The proposed WTD-SCA-LSTM method was applied to this case, and the driving predictors for the HR and the HL were screened separately. On the basis of short-term accurate and reliable prediction, the long-term prediction and assessment of water quality in the study area will also be discussed in this section.

Original water quality series decomposition

The water quality indicators of a river–lake system are highly non-linear and complex due to the influence of climate change and human interference. This section aims to obtain subsequences with simple features for prediction input by using discrete wavelet decomposition to decompose the original AN and COD concentrations.

Before 2008, the water pollution problem in the HR Basin was severe, and high concentration pollutants were often monitored with water pollution incident (Han et al. 2023). After 2008, the concentrations of pollutants were controlled and remained stable due to the implementation of water environment protection policies. Therefore, the dataset period selected for the prediction model in this article is uniform starting from 2008 for the stability and accuracy of the model. According to Equation (2), the frequency of water quality samples is half a month and db5 is chosen as the wavelet basis function; the layers of wavelet decomposition is rounded to three after calculation.
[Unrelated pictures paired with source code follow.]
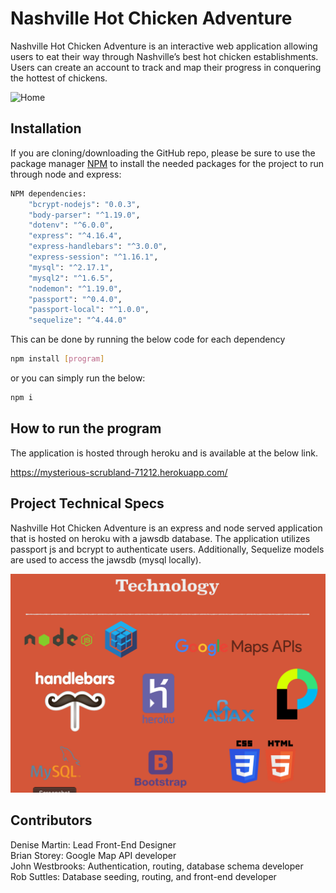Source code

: # Nashville Hot Chicken Adventure

Nashville Hot Chicken Adventure is an interactive web application allowing users to eat their way through Nashville’s best hot chicken establishments. Users can create an account to track and map their progress in conquering the hottest of chickens.  

![Home](./public/images/home.gif)

## Installation

If you are cloning/downloading the GitHub repo, please be sure to use the package manager [NPM](https://www.npmjs.com/) to install the needed packages for the project to run through node and express:

```bash
NPM dependencies:
    "bcrypt-nodejs": "0.0.3",
    "body-parser": "^1.19.0",
    "dotenv": "^6.0.0",
    "express": "^4.16.4",
    "express-handlebars": "^3.0.0",
    "express-session": "^1.16.1",
    "mysql": "^2.17.1",
    "mysql2": "^1.6.5",
    "nodemon": "^1.19.0",
    "passport": "^0.4.0",
    "passport-local": "^1.0.0",
    "sequelize": "^4.44.0"
```
This can be done by running the below code for each dependency

```bash
npm install [program]
```

or you can simply run the below:

```bash
npm i
```

## How to run the program

The application is hosted through heroku and is available at the below link.

https://mysterious-scrubland-71212.herokuapp.com/

## Project Technical Specs
Nashville Hot Chicken Adventure is an express and node served application that is hosted on heroku with a jawsdb database.  The application utilizes passport js and bcrypt to authenticate users.  Additionally, Sequelize models are used to access the jawsdb (mysql locally).

![Tech](./public/images/tech.png)

## Contributors
Denise Martin: Lead Front-End Designer \
Brian Storey:  Google Map API developer \
John Westbrooks:  Authentication, routing, database schema developer \
Rob Suttles:  Database seeding, routing, and front-end developer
As shown in Figure 6, the original AN concentration at S1 was decomposed into three high-frequency subsequences in Figure 6(b)–6(d) and the low-frequency subsequence in Figure 6(e). From subsequences d1–d3, the frequency of curve oscillation is decreasing and the mean value tends to 0, which shows significant stationary series features. The low-frequency term in Figure 6(e) reflects the overall trend of AN concentration at S1, showing a long-term downward trend but rebounded around 2018, which is consistent with the original characteristics in Figure 6(a). Compared with the low-frequency subsequences of S8 and S9, it was found that c3 may have a significant increasing or decreasing trend or it may be oscillatory, but there will be a threshold (upper and lower bounds of the original series). In short, the low-frequency term can serve as an evaluation basis for short-term trends prediction in water quality.
Figure 6

The results of wavelet decomposition: (a) the original AN concentration sequence at S1; (b–d) the high-frequency sequences decomposed from (a); (e) the low-frequency sequence obtained via (a); (f) and (g) low-frequency sequences obtained from the observed AN concentrations of S8 and S9, respectively.

Figure 6

The results of wavelet decomposition: (a) the original AN concentration sequence at S1; (b–d) the high-frequency sequences decomposed from (a); (e) the low-frequency sequence obtained via (a); (f) and (g) low-frequency sequences obtained from the observed AN concentrations of S8 and S9, respectively.

Close modal

Driving predictor screening and predictor set construction

Separately determining the inputs of the prediction model for the water quality indicators of each station is a prerequisite for accurate prediction. SCA was used in this section to quantitatively analyze the contribution of influencing factors to water quality parameters.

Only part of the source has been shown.